Given data Start Marker
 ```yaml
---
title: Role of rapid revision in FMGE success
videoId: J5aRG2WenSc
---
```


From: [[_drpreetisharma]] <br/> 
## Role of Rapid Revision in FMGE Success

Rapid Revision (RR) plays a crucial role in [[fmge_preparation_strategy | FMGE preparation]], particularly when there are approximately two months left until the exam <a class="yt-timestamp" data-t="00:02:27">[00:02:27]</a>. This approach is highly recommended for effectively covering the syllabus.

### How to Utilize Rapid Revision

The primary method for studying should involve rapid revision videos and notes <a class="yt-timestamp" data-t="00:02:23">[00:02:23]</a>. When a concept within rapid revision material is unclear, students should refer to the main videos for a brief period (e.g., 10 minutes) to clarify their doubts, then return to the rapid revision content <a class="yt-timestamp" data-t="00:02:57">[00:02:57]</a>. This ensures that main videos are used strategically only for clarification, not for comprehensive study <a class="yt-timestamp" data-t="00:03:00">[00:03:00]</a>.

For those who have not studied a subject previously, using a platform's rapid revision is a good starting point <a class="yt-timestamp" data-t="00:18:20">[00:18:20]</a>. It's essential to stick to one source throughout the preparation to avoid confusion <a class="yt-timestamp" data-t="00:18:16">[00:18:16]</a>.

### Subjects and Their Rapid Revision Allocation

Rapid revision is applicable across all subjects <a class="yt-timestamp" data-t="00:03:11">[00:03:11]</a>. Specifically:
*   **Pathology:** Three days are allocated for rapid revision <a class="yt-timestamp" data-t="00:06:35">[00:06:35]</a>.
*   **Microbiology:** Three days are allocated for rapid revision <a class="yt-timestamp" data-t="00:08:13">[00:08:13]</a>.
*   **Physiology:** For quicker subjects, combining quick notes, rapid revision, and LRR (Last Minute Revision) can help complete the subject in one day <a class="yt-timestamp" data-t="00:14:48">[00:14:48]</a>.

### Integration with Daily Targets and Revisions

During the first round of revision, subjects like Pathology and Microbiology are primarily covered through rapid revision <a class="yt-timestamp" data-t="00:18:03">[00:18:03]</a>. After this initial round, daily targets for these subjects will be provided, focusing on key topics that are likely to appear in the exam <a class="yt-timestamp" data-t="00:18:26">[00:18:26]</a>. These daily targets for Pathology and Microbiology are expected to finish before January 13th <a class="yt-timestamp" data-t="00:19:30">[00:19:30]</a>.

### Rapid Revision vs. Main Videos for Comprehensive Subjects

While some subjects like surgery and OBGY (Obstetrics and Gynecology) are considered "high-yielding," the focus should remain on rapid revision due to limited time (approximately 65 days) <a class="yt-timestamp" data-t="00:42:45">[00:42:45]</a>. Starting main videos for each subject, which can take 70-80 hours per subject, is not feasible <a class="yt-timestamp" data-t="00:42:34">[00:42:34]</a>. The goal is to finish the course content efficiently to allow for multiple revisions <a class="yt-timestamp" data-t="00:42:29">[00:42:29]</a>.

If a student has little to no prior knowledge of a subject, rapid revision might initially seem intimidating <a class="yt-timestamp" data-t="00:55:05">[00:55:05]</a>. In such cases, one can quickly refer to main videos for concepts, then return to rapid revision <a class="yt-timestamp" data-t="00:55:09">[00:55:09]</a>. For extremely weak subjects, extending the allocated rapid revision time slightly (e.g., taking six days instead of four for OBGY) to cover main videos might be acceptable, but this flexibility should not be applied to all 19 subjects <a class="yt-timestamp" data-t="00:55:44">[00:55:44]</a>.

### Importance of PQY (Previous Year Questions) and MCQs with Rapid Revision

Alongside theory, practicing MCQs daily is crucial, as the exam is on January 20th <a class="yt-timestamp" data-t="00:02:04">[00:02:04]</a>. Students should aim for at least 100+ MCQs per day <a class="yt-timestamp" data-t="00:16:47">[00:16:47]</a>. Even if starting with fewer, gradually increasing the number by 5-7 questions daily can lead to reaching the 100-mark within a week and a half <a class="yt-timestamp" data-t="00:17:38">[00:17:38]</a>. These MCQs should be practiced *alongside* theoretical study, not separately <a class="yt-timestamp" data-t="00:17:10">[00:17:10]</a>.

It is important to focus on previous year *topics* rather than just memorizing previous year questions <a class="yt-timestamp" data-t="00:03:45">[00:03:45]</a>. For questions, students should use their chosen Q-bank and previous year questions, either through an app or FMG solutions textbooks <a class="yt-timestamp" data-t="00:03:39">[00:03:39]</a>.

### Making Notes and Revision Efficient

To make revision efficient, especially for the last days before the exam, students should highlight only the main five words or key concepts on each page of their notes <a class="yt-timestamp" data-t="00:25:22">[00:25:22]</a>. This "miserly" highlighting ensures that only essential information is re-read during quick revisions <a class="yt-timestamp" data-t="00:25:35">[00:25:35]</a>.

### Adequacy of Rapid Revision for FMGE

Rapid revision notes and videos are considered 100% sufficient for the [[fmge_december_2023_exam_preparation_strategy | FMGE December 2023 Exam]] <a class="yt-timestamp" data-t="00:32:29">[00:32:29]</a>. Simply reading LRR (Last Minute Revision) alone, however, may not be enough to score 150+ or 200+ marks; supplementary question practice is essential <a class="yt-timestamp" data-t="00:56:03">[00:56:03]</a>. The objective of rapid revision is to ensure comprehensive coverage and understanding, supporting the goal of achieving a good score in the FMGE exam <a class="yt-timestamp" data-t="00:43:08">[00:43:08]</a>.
Given data End Marker
» **Exercise aim**:
Find every line of the records holding "Three". Answer with the count alone.

» **Exercise answer**:
2